Your Beef looks good! Taking that Roast to 180* is fine if you like it Really Well done but I think Rump is great at 130*F Med/Rare. It will be really juicy. If you like well done you only need to go to 160*F. You may enjoy this Smokey Au Jus with the next one...JJ

Smokey Au Jus

1- Lg Onion,

4-5 Carrots,

3-4 Ribs Celery

3-4 Peeled Cloves of Garlic

Toss them in a pan under the Beef, and let the whole deal Smoke for one hour,

THEN add 4-6 Cups Beef Broth,

2 Tbs Tomato Paste,

1/2tsp Dry Thyme (4-5 sprigs Fresh)

1-2 ea Bayleaf

Finish the Smoking process to the IT you want.

While the Roast is resting, dump the pan juices veggies and all into a 2-3Qt Sauce pot and add 1Cup Red Wine, something you like to drink, and bring the Jus to a boil, lower the heat and simmer 20-30 minutes. Strain out the veggies and let the Jus rest a minute or so for the Fat to rise. Skim off the bulk of the fat then using strips of paper towel laid on top of the Jus then quickly removed, take off the last little bit of fat.

The purpose of Smoking the Vegetable for 1 hour before adding the Broth and Herbs is...The Smoked vegetables Roast in the Dry heat concentrating their Flavors and Sweetness giving the finished Jus a Richer, Deeper, Full Flavor.
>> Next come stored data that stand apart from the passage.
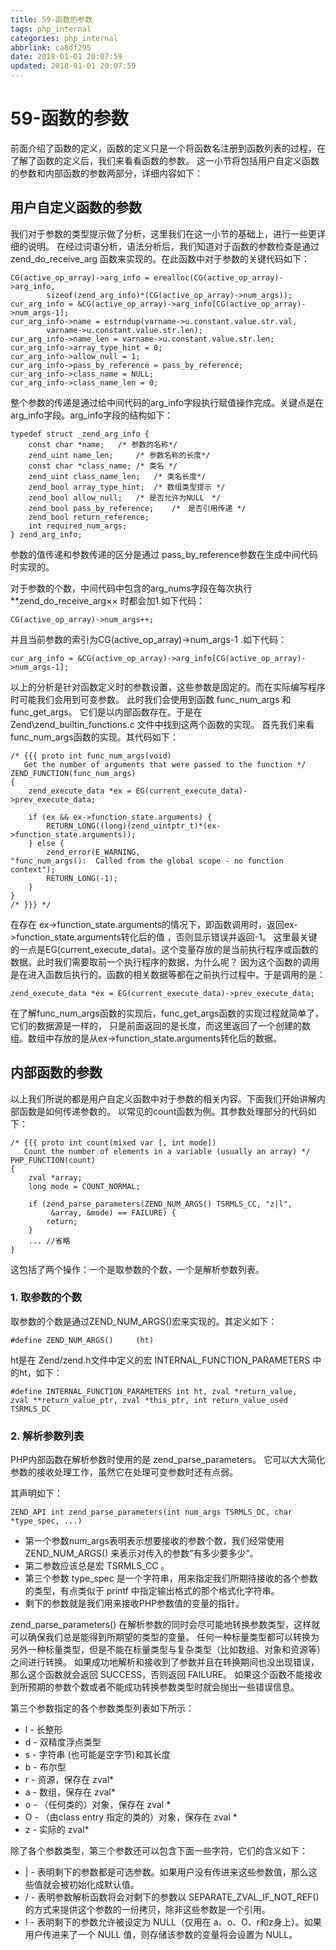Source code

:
 ```yaml
---
title: 59-函数的参数
tags: php_internal
categories: php_internal
abbrlink: ca8df295
date: 2018-01-01 20:07:59
updated: 2018-01-01 20:07:59
---
```


# 59-函数的参数
前面介绍了函数的定义，函数的定义只是一个将函数名注册到函数列表的过程，在了解了函数的定义后，我们来看看函数的参数。 这一小节将包括用户自定义函数的参数和内部函数的参数两部分，详细内容如下：
## 用户自定义函数的参数

我们对于参数的类型提示做了分析，这里我们在这一小节的基础上，进行一些更详细的说明。 在经过词语分析，语法分析后，我们知道对于函数的参数检查是通过 zend_do_receive_arg 函数来实现的。在此函数中对于参数的关键代码如下：

    CG(active_op_array)->arg_info = erealloc(CG(active_op_array)->arg_info,
            sizeof(zend_arg_info)*(CG(active_op_array)->num_args));
    cur_arg_info = &CG(active_op_array)->arg_info[CG(active_op_array)->num_args-1];
    cur_arg_info->name = estrndup(varname->u.constant.value.str.val,
            varname->u.constant.value.str.len);
    cur_arg_info->name_len = varname->u.constant.value.str.len;
    cur_arg_info->array_type_hint = 0;
    cur_arg_info->allow_null = 1;
    cur_arg_info->pass_by_reference = pass_by_reference;
    cur_arg_info->class_name = NULL;
    cur_arg_info->class_name_len = 0;

整个参数的传递是通过给中间代码的arg_info字段执行赋值操作完成。关键点是在arg_info字段。arg_info字段的结构如下：

    typedef struct _zend_arg_info {
        const char *name;   /* 参数的名称*/
        zend_uint name_len;     /* 参数名称的长度*/
        const char *class_name; /* 类名 */
        zend_uint class_name_len;   /* 类名长度*/
        zend_bool array_type_hint;  /* 数组类型提示 */
        zend_bool allow_null;   /* 是否允许为NULL　*/
        zend_bool pass_by_reference;    /*　是否引用传递 */
        zend_bool return_reference;
        int required_num_args;  
    } zend_arg_info;

参数的值传递和参数传递的区分是通过 pass_by_reference参数在生成中间代码时实现的。

对于参数的个数，中间代码中包含的arg_nums字段在每次执行 **zend_do_receive_arg×× 时都会加1.如下代码：

    CG(active_op_array)->num_args++;

并且当前参数的索引为CG(active_op_array)->num_args-1 .如下代码：

    cur_arg_info = &CG(active_op_array)->arg_info[CG(active_op_array)->num_args-1];

以上的分析是针对函数定义时的参数设置，这些参数是固定的。而在实际编写程序时可能我们会用到可变参数。 此时我们会使用到函数 func_num_args 和 func_get_args。 它们是以内部函数存在。于是在 Zend\zend_builtin_functions.c 文件中找到这两个函数的实现。 首先我们来看func_num_args函数的实现。其代码如下：

    /* {{{ proto int func_num_args(void)
       Get the number of arguments that were passed to the function */
    ZEND_FUNCTION(func_num_args)
    {
        zend_execute_data *ex = EG(current_execute_data)->prev_execute_data;

        if (ex && ex->function_state.arguments) {
            RETURN_LONG((long)(zend_uintptr_t)*(ex->function_state.arguments));
        } else {
            zend_error(E_WARNING,
    "func_num_args():  Called from the global scope - no function context");
            RETURN_LONG(-1);
        }
    }
    /* }}} */

在存在 ex->function_state.arguments的情况下，即函数调用时，返回ex->function_state.arguments转化后的值 ，否则显示错误并返回-1。 这里最关键的一点是EG(current_execute_data)。这个变量存放的是当前执行程序或函数的数据。此时我们需要取前一个执行程序的数据，为什么呢？ 因为这个函数的调用是在进入函数后执行的。函数的相关数据等都在之前执行过程中。于是调用的是：

    zend_execute_data *ex = EG(current_execute_data)->prev_execute_data;

在了解func_num_args函数的实现后，func_get_args函数的实现过程就简单了，它们的数据源是一样的， 只是前面返回的是长度，而这里返回了一个创建的数组。数组中存放的是从ex->function_state.arguments转化后的数据。
## 内部函数的参数

以上我们所说的都是用户自定义函数中对于参数的相关内容。下面我们开始讲解内部函数是如何传递参数的。 以常见的count函数为例。其参数处理部分的代码如下：

    /* {{{ proto int count(mixed var [, int mode])
       Count the number of elements in a variable (usually an array) */
    PHP_FUNCTION(count)
    {
        zval *array;
        long mode = COUNT_NORMAL;

        if (zend_parse_parameters(ZEND_NUM_ARGS() TSRMLS_CC, "z|l",
             &array, &mode) == FAILURE) {
            return;
        }
        ... //省略
    }

这包括了两个操作：一个是取参数的个数，一个是解析参数列表。

### 1. 取参数的个数

取参数的个数是通过ZEND_NUM_ARGS()宏来实现的。其定义如下：

    #define ZEND_NUM_ARGS()     (ht)

ht是在 Zend/zend.h文件中定义的宏 INTERNAL_FUNCTION_PARAMETERS 中的ht，如下：

    #define INTERNAL_FUNCTION_PARAMETERS int ht, zval *return_value,
    zval **return_value_ptr, zval *this_ptr, int return_value_used TSRMLS_DC

### 2. 解析参数列表

PHP内部函数在解析参数时使用的是 zend_parse_parameters。 它可以大大简化参数的接收处理工作，虽然它在处理可变参数时还有点弱。

其声明如下：

    ZEND_API int zend_parse_parameters(int num_args TSRMLS_DC, char *type_spec, ...)

- 第一个参数num_args表明表示想要接收的参数个数，我们经常使用ZEND_NUM_ARGS() 来表示对传入的参数“有多少要多少”。
- 第二参数应该总是宏 TSRMLS_CC 。
- 第三个参数 type_spec 是一个字符串，用来指定我们所期待接收的各个参数的类型，有点类似于 printf 中指定输出格式的那个格式化字符串。
- 剩下的参数就是我们用来接收PHP参数值的变量的指针。

zend_parse_parameters() 在解析参数的同时会尽可能地转换参数类型，这样就可以确保我们总是能得到所期望的类型的变量。 任何一种标量类型都可以转换为另外一种标量类型，但是不能在标量类型与复杂类型（比如数组、对象和资源等）之间进行转换。 如果成功地解析和接收到了参数并且在转换期间也没出现错误，那么这个函数就会返回 SUCCESS，否则返回 FAILURE。 如果这个函数不能接收到所预期的参数个数或者不能成功转换参数类型时就会抛出一些错误信息。

第三个参数指定的各个参数类型列表如下所示：

- l - 长整形
- d - 双精度浮点类型
- s - 字符串 (也可能是空字节)和其长度
- b - 布尔型
- r - 资源，保存在 zval*
- a - 数组，保存在 zval*
- o - （任何类的）对象，保存在 zval *
- O - （由class entry 指定的类的）对象，保存在 zval *
- z - 实际的 zval*

除了各个参数类型，第三个参数还可以包含下面一些字符，它们的含义如下：

- | - 表明剩下的参数都是可选参数。如果用户没有传进来这些参数值，那么这些值就会被初始化成默认值。
- / - 表明参数解析函数将会对剩下的参数以 SEPARATE_ZVAL_IF_NOT_REF() 的方式来提供这个参数的一份拷贝，除非这些参数是一个引用。
- ! - 表明剩下的参数允许被设定为 NULL（仅用在 a、o、O、r和z身上）。如果用户传进来了一个 NULL 值，则存储该参数的变量将会设置为 NULL。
Serve the sliced Beef Au Jus or thicken the Jus to make Gravy.


----------



## shoneyboy

I was wondering about that high of a IT, I thought it was a little hi....I will not go as hi next time...I read a couple other post and they said that temp. need to be higher. Originally I was going to go to 140-150, but I chickened out and went to 180..... It probably would have been a little more tender, but it did taste very good...The Au Jus sauce recipe looks very good and I will have to give it a try next time....I will be finishing class on May 8, my son graduates on May 11....So after, that IT'S ON!!!!!  Thanks JJ


----------



## chef jimmyj

Congrats to you and your Son...The only reason to take Beef to 180-190*F would be to breakdown the Connective Tissue in a very tough piece of meat like a Brisket or a Chuck Roast. Taking it up to 205*F would let the meat be Pulled. The problem is any cut from the Round like those Rump Roasts contain enough connctive tissue to make them somewhat tough but not enough Fat to keep the meat Juicy at the temps needed for Pulling. Like many beef cuts in Limbo, not tender but not super tough, Round should really not be cooked beyond 140-150*F Med--Med/Well. They just get too tough and dry. Of course slicing thin and giving a soak in Au Jus helps and makes for a good Hot Beef French Dip Sammy...JJ


----------



## shoneyboy

It is just the end of another semester for me, with many many more to go, but my son is graduating high school....FINALLY!!!!! Trying to get him to make a decision on what he wants to do after school is like pulling teeth.....but so far he wants to go to a Jr college...So off he goes..... I will defiantly give that temperature range and the Au Jus a try next time....Thanks for the advice…….ShoneyBoy


----------



## adp32

Ok you guys are cruel!  Making me want to cook a roast on the days that I am working.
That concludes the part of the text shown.